**TASK OBJECTIVE:** Without including any pictures, copy each entry below exactly.

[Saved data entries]
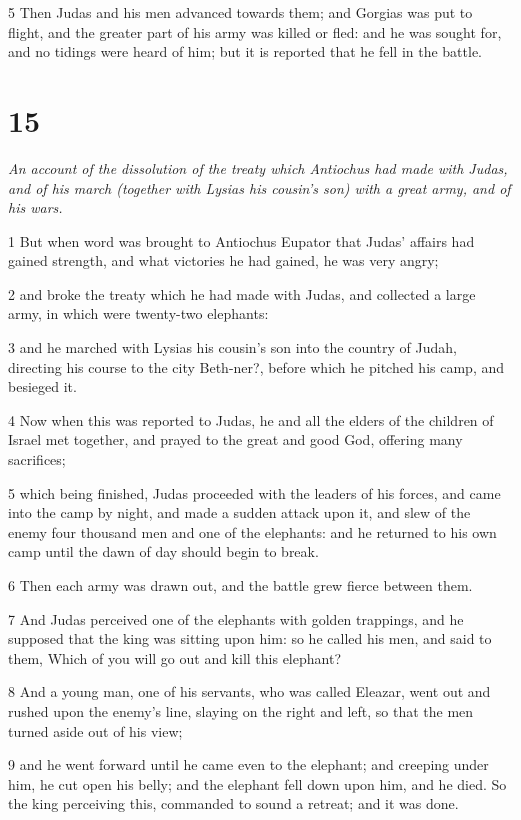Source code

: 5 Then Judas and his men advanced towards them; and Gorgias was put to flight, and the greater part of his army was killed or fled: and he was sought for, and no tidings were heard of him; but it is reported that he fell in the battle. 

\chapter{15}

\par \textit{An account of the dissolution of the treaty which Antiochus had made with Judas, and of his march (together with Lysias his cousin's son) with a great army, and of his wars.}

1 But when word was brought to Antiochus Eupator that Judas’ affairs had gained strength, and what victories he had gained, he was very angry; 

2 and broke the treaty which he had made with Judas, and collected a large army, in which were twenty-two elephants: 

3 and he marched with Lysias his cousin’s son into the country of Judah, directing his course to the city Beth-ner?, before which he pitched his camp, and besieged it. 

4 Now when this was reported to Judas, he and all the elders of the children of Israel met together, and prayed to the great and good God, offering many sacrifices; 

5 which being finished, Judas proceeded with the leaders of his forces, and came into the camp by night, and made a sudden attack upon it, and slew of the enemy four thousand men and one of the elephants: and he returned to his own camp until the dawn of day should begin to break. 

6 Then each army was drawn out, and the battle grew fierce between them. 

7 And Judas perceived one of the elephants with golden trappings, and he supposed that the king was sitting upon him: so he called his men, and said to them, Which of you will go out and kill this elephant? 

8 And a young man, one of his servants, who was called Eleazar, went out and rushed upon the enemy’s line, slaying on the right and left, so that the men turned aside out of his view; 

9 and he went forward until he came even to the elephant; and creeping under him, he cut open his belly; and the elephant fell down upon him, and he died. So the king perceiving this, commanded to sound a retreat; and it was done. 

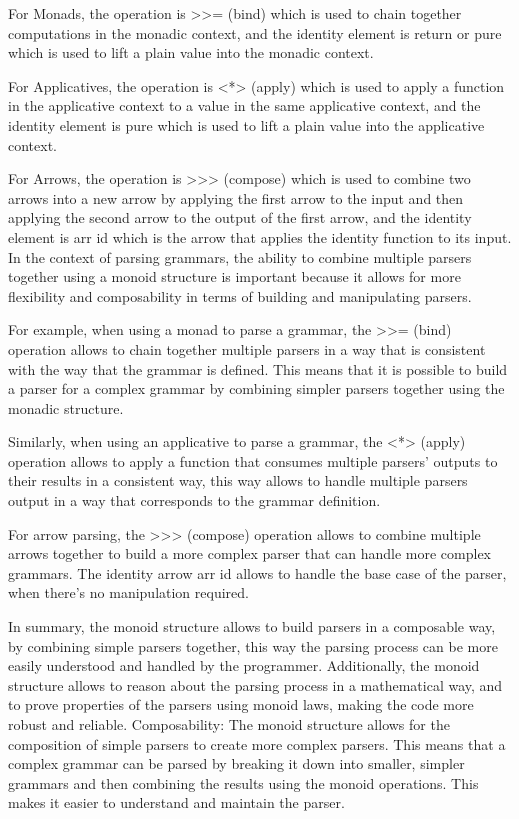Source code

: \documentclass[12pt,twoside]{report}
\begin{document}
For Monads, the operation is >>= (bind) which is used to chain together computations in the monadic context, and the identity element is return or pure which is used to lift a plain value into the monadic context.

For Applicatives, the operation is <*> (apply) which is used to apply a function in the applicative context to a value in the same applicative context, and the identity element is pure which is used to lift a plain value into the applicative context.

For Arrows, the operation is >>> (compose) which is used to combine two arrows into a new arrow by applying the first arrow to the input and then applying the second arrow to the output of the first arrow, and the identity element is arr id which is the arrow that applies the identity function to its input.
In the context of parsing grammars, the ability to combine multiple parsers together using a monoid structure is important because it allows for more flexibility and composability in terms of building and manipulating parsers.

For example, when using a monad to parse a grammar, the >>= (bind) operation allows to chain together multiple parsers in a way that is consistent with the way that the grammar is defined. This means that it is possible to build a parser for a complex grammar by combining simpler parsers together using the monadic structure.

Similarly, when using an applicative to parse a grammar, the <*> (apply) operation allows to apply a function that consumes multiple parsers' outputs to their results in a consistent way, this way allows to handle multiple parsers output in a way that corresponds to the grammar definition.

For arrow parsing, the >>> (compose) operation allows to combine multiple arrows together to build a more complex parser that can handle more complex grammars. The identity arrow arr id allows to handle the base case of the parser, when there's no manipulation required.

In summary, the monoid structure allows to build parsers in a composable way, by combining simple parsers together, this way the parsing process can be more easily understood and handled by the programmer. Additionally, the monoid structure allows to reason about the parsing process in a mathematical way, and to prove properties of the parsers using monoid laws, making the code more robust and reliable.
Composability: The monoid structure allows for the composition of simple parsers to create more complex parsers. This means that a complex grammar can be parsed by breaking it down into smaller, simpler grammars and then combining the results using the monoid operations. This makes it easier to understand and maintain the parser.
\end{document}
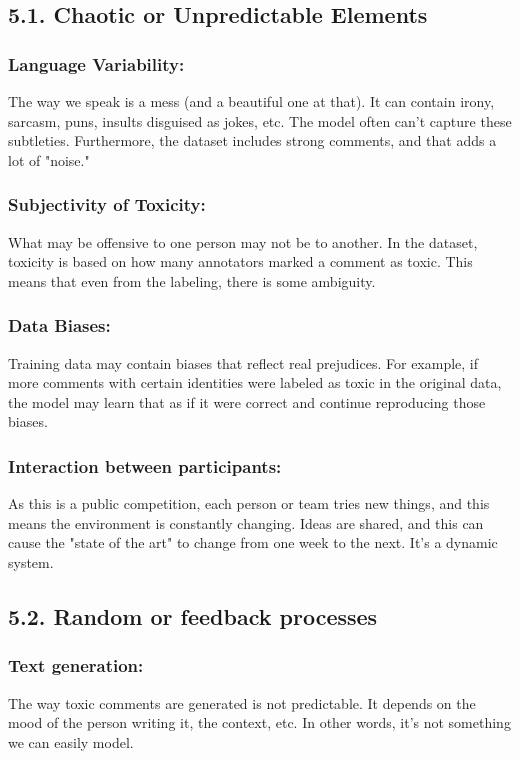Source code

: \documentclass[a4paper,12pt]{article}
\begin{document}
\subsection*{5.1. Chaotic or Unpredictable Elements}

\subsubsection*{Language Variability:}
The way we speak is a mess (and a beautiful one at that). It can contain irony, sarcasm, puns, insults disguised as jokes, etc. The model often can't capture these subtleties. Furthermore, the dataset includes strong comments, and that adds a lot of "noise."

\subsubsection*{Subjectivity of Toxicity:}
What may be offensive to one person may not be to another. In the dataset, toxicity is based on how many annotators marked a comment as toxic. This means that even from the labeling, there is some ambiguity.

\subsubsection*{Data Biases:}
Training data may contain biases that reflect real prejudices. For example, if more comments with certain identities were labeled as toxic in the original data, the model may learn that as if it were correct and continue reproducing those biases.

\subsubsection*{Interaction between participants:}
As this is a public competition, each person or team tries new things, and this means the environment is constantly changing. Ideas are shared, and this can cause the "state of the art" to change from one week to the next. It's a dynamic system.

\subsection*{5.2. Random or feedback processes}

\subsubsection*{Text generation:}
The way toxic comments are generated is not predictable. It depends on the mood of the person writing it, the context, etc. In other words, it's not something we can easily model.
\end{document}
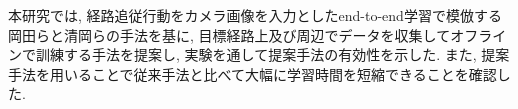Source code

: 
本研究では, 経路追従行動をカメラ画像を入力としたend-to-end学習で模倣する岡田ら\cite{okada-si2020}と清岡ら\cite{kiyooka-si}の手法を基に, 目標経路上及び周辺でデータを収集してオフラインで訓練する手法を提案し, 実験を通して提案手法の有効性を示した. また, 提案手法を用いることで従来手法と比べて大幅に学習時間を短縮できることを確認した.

**SOLUTION FOR THIS PROBLEM:**
Source code

: 5 Then Judas and his men advanced towards them; and Gorgias was put to flight, and the greater part of his army was killed or fled: and he was sought for, and no tidings were heard of him; but it is reported that he fell in the battle. 

\chapter{15}

\par \textit{An account of the dissolution of the treaty which Antiochus had made with Judas, and of his march (together with Lysias his cousin's son) with a great army, and of his wars.}

1 But when word was brought to Antiochus Eupator that Judas’ affairs had gained strength, and what victories he had gained, he was very angry; 

2 and broke the treaty which he had made with Judas, and collected a large army, in which were twenty-two elephants: 

3 and he marched with Lysias his cousin’s son into the country of Judah, directing his course to the city Beth-ner?, before which he pitched his camp, and besieged it. 

4 Now when this was reported to Judas, he and all the elders of the children of Israel met together, and prayed to the great and good God, offering many sacrifices; 

5 which being finished, Judas proceeded with the leaders of his forces, and came into the camp by night, and made a sudden attack upon it, and slew of the enemy four thousand men and one of the elephants: and he returned to his own camp until the dawn of day should begin to break. 

6 Then each army was drawn out, and the battle grew fierce between them. 

7 And Judas perceived one of the elephants with golden trappings, and he supposed that the king was sitting upon him: so he called his men, and said to them, Which of you will go out and kill this elephant? 

8 And a young man, one of his servants, who was called Eleazar, went out and rushed upon the enemy’s line, slaying on the right and left, so that the men turned aside out of his view; 

9 and he went forward until he came even to the elephant; and creeping under him, he cut open his belly; and the elephant fell down upon him, and he died. So the king perceiving this, commanded to sound a retreat; and it was done. 

Source code

: \documentclass[12pt,twoside]{report}
\begin{document}
For Monads, the operation is >>= (bind) which is used to chain together computations in the monadic context, and the identity element is return or pure which is used to lift a plain value into the monadic context.

For Applicatives, the operation is <*> (apply) which is used to apply a function in the applicative context to a value in the same applicative context, and the identity element is pure which is used to lift a plain value into the applicative context.

For Arrows, the operation is >>> (compose) which is used to combine two arrows into a new arrow by applying the first arrow to the input and then applying the second arrow to the output of the first arrow, and the identity element is arr id which is the arrow that applies the identity function to its input.
In the context of parsing grammars, the ability to combine multiple parsers together using a monoid structure is important because it allows for more flexibility and composability in terms of building and manipulating parsers.

For example, when using a monad to parse a grammar, the >>= (bind) operation allows to chain together multiple parsers in a way that is consistent with the way that the grammar is defined. This means that it is possible to build a parser for a complex grammar by combining simpler parsers together using the monadic structure.

Similarly, when using an applicative to parse a grammar, the <*> (apply) operation allows to apply a function that consumes multiple parsers' outputs to their results in a consistent way, this way allows to handle multiple parsers output in a way that corresponds to the grammar definition.

For arrow parsing, the >>> (compose) operation allows to combine multiple arrows together to build a more complex parser that can handle more complex grammars. The identity arrow arr id allows to handle the base case of the parser, when there's no manipulation required.

In summary, the monoid structure allows to build parsers in a composable way, by combining simple parsers together, this way the parsing process can be more easily understood and handled by the programmer. Additionally, the monoid structure allows to reason about the parsing process in a mathematical way, and to prove properties of the parsers using monoid laws, making the code more robust and reliable.
Composability: The monoid structure allows for the composition of simple parsers to create more complex parsers. This means that a complex grammar can be parsed by breaking it down into smaller, simpler grammars and then combining the results using the monoid operations. This makes it easier to understand and maintain the parser.
\end{document}
Source code

: \documentclass[a4paper,12pt]{article}
\begin{document}
\subsection*{5.1. Chaotic or Unpredictable Elements}

\subsubsection*{Language Variability:}
The way we speak is a mess (and a beautiful one at that). It can contain irony, sarcasm, puns, insults disguised as jokes, etc. The model often can't capture these subtleties. Furthermore, the dataset includes strong comments, and that adds a lot of "noise."

\subsubsection*{Subjectivity of Toxicity:}
What may be offensive to one person may not be to another. In the dataset, toxicity is based on how many annotators marked a comment as toxic. This means that even from the labeling, there is some ambiguity.

\subsubsection*{Data Biases:}
Training data may contain biases that reflect real prejudices. For example, if more comments with certain identities were labeled as toxic in the original data, the model may learn that as if it were correct and continue reproducing those biases.

\subsubsection*{Interaction between participants:}
As this is a public competition, each person or team tries new things, and this means the environment is constantly changing. Ideas are shared, and this can cause the "state of the art" to change from one week to the next. It's a dynamic system.

\subsection*{5.2. Random or feedback processes}

\subsubsection*{Text generation:}
The way toxic comments are generated is not predictable. It depends on the mood of the person writing it, the context, etc. In other words, it's not something we can easily model.
\end{document}
Source code

: 
本研究では, 経路追従行動をカメラ画像を入力としたend-to-end学習で模倣する岡田ら\cite{okada-si2020}と清岡ら\cite{kiyooka-si}の手法を基に, 目標経路上及び周辺でデータを収集してオフラインで訓練する手法を提案し, 実験を通して提案手法の有効性を示した. また, 提案手法を用いることで従来手法と比べて大幅に学習時間を短縮できることを確認した.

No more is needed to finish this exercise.